Flying
in a military C-130 through the dark Iraqi night, our civilian observation
team had an unscheduled guest. At the last moment, an unidentified soldier
had been brought aboard. He had been killed that day by a roadside bomb.
It was a somber and clarifying experience about what was at stake.
That last
week was the bloodiest week of the war, increasing the total American
military personnel killed in action since the end of major combat in
Iraq to 140. One reads about the four to six soldiers now dying every
day and the 40 wounded--but it is just a statistic. But it hits home
when you are riding through a war-torn land in a darkened aircraft with
a fallen hero.
The
Department of Defense asked me recently to join a delegation to learn
more about Iraq's reconstruction.

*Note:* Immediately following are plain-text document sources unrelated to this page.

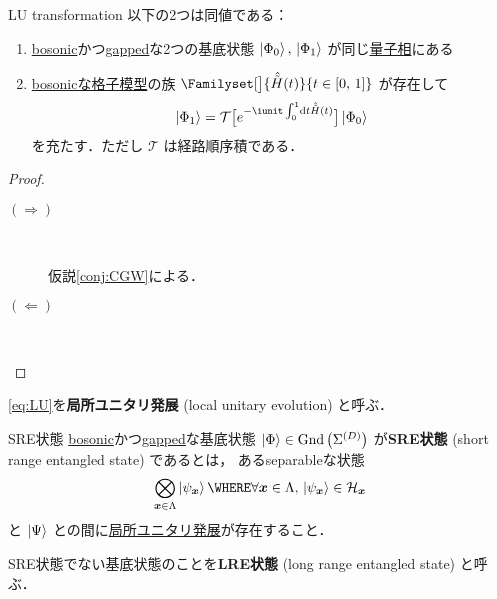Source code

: \documentclass[TQFT_main]{subfiles}
\begin{document}
\begin{myprop}[label=prop:LU]{LU transformation}
    以下の2つは同値である：
    \begin{enumerate}
        \item \hyperref[def:bosonic-lattice-model]{bosonic}かつ\hyperref[def:gapped]{gapped}な2つの基底状態 $\ket{\Phi_0},\, \ket{\Phi_1}$ が同じ\hyperref[def:quantum-phase]{量子相}にある
        \item \hyperref[def:bosonic-lattice-model]{bosonicな格子模型}の族 $\Familyset[\big]{\hat{\tilde{H}}(t)}{t \in [0,\, 1]}$ が存在して
        \begin{align}
            \label{eq:LU}
            \ket{\Phi_1} = \mathcal{T} \bigl[ e^{-\iunit \int_0^1 \dd{t} \hat{\tilde{H}}(t)} \bigr] \ket{\Phi_0}
        \end{align}
        を充たす．ただし $\mathcal{T}$ は経路順序積である．
    \end{enumerate}
\end{myprop}

\begin{proof}
    \begin{description}
        \item[$\bm{(\Longrightarrow)}$]　
        
        仮説\ref{conj:CGW}による．

        \item[$\bm{(\Longleftarrow)}$]　
        

    \end{description}
    
\end{proof}

\eqref{eq:LU}を\textbf{局所ユニタリ発展} (local unitary evolution) と呼ぶ．

\begin{mydef}[label=def:SRE]{SRE状態}
    \hyperref[def:bosonic-lattice-model]{bosonic}かつ\hyperref[def:gapped]{gapped}な基底状態 $\ket{\Phi} \in \mathrm{Gnd}\left(\Sigma^{(D)}\right)$ が\textbf{SRE状態} (short range entangled state) であるとは，
    あるseparableな状態
    \begin{align}
        \bigotimes_{\bm{x} \in \Lambda} \ket{\psi_{\bm{x}}} \WHERE \forall \bm{x} \in \Lambda,\, \ket{\psi_{\bm{x}}} \in \mathcal{H}_{\bm{x}}
    \end{align}
    と $\ket{\Psi}$ との間に\hyperref[prop:LU]{局所ユニタリ発展}が存在すること．
    
    \tcblower

    SRE状態でない基底状態のことを\textbf{LRE状態} (long range entangled state) と呼ぶ．
\end{mydef}
\end{document}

I had been opposed to United States
ground forces in Iraq but was impressed that Secretary Donald Rumsfeld
had insisted that the number of American troops on the ground be limited-only
enough to win the war but not so many to become bogged down afterwards.
Once the active war was won, his plan was to quickly turn control to
the Iraqis. But, with the pressure from influential U.S. voices to increase
troop levels substantially and to remain indefinitely until a functioning
democracy could be created, I signed up for the rigors of the trip to
the combat zone to learn whether the secretary's message had reached
the troops.
The
news from Iraq is good. The end of the U.S. occupation is in sight and
the military and civilian leaders are moving enthusiastically and rationally
to implement the plan. In fact, it appears that the military leadership
in Iraq has been leading the Pentagon. For the indisputable fact is
that American forces are stretched "to the breaking point,"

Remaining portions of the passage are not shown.